Center for Constitutional Rights Responds to Newly Released Targeted Killing White Paper

February 5, 2013, New York – In response to the release of a Justice Department white paper titled, “Lawfulness of a Lethal Operation Directed Against a U.S. Citizen who is a Senior Operational Leader of Al Qa’ida or An Associated Force,” the Center for Constitutional Rights made the statements below. Also today, the Center for Constitutional Rights will be filing a brief with the ACLU arguing against current and former administration officials’ attempt to keep out of court a case challenging the targeted killing of three American citizens, one of whom is the subject of this white paper.

Said Center for Constitutional Rights Senior Attorney Pardiss Kebriaei, “This white paper’s claim of executive power is disturbing enough on its own, but it doesn’t describe the vast majority of targeted killings being carried out by the U.S. government, which now number in the thousands.

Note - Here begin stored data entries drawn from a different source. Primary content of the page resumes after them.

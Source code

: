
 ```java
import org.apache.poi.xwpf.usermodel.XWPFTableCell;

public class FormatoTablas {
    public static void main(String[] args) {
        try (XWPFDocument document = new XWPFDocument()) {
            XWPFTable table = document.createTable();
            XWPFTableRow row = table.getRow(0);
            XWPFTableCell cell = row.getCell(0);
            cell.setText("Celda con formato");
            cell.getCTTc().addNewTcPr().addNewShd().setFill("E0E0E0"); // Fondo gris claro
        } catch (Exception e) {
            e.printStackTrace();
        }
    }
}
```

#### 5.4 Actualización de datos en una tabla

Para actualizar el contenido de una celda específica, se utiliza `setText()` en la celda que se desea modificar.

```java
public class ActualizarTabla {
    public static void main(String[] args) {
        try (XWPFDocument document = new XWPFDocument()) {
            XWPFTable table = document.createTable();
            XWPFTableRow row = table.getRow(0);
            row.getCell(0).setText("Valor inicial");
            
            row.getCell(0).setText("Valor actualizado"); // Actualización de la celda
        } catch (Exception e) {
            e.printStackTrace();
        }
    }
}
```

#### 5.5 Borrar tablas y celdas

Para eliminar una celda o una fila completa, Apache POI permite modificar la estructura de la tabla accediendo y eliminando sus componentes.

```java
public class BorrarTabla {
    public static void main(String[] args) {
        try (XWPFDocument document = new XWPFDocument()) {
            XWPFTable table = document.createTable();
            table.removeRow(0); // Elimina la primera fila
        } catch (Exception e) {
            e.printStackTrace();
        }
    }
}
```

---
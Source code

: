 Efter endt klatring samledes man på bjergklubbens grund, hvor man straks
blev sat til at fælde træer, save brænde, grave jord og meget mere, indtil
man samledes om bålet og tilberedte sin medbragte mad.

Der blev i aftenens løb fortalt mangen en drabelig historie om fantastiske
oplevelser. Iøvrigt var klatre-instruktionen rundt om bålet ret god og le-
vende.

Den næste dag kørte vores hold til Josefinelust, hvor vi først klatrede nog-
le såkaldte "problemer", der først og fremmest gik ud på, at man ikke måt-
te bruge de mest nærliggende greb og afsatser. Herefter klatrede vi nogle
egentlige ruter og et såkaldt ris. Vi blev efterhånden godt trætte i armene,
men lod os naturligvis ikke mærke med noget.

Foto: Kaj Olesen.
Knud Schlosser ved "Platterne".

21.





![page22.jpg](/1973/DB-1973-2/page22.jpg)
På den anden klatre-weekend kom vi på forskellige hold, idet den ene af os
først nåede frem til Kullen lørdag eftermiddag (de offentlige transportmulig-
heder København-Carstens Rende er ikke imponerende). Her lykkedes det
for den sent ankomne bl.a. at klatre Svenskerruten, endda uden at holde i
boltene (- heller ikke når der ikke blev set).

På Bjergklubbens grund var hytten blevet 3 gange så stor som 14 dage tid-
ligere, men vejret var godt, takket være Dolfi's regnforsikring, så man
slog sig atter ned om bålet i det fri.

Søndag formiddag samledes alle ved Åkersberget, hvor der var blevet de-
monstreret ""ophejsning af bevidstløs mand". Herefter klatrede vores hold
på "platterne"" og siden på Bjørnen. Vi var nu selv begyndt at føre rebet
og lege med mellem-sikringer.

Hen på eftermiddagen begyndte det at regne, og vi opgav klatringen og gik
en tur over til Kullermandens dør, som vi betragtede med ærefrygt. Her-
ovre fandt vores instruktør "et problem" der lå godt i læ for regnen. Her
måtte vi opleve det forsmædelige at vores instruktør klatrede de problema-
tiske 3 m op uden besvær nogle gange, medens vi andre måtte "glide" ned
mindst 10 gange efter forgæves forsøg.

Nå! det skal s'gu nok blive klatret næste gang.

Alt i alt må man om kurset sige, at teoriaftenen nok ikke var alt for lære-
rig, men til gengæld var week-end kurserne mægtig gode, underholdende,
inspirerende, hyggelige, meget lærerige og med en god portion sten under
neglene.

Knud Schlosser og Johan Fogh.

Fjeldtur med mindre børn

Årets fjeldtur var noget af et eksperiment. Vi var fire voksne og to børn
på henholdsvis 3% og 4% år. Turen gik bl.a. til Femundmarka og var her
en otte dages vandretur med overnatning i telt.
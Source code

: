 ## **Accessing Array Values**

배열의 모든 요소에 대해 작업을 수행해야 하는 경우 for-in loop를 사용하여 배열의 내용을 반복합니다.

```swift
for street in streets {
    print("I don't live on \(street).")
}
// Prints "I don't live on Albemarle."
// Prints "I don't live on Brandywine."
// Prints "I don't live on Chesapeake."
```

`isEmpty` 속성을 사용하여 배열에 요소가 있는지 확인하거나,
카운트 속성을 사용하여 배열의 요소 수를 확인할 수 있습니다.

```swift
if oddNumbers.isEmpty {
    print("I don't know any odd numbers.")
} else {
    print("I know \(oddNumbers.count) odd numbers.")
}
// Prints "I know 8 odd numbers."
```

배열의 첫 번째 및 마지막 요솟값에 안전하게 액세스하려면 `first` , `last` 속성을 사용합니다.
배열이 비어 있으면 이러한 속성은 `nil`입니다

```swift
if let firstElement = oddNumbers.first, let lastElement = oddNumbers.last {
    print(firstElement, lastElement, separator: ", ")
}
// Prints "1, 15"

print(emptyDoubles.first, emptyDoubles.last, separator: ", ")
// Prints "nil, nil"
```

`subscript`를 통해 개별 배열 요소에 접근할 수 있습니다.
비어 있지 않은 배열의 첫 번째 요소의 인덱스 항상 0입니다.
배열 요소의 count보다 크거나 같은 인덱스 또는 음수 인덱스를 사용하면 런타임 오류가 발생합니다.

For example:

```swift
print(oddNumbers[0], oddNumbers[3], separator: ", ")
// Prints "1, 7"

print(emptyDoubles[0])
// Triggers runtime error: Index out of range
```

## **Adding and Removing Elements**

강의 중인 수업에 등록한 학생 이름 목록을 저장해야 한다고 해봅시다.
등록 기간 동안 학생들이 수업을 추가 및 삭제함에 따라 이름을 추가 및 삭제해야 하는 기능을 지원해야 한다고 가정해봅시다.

The government claims the authority to target a U.S. citizen who is a ‘senior operational leader of Al Qa’ida or an associated force,’ but it doesn’t provide an analysis that would explain, for example, the killing of our client’s grandson, 16-year-old Abdulrahman Al Aulaqi, nor does it describe the so-called signature strike killings of people whose identities are unknown but who fit some undisclosed profile.
 
“One of the most dangerous aspects of the white paper is the claim that ‘there exists no appropriate judicial forum to evaluate these constitutional considerations’ either before or after a killing,” continued Kebriaei. “The heart of our lawsuit is a demand for administration officials to account for these killings in a court of law.”
 
Said Center for Constitutional Rights Executive Director Vincent Warren, “The parallels to the Bush administration torture memos are chilling. Those were unchecked legal justifications drawn up to justify torture; these are unchecked justifications drawn up to justify extrajudicial killing. President Obama released the Bush torture memos to be transparent; he must release his own legal memos and not just a Cliffs Notes version for public consumption, particularly when scores of civilian lives are at stake. Despite this attempt to appear transparent, the program remains opaque. This will rightly raise many questions for John Brennan at his confirmation hearing on Thursday beyond his role in the Bush torture program, since he is among the main architects of the Obama administration targeted killing program.” 
 
For more on the lawsuit, visit the Al Aulaqi v. Panetta case page. The case challenges the government’s assertion that the president has the unilateral authority to carry out the targeted killing of any American it designates a terrorism suspect, whether or not they present a truly imminent threat, are located far from any battlefield, or have ever been charged or convicted of any crime.  
 

The Center for Constitutional Rights works with communities under threat to fight for justice and liberation through litigation, advocacy, and strategic communications. Since 1966, the Center for Constitutional Rights has taken on oppressive systems of power, including structural racism, gender oppression, economic inequity, and governmental overreach. Learn more at ccrjustice.org.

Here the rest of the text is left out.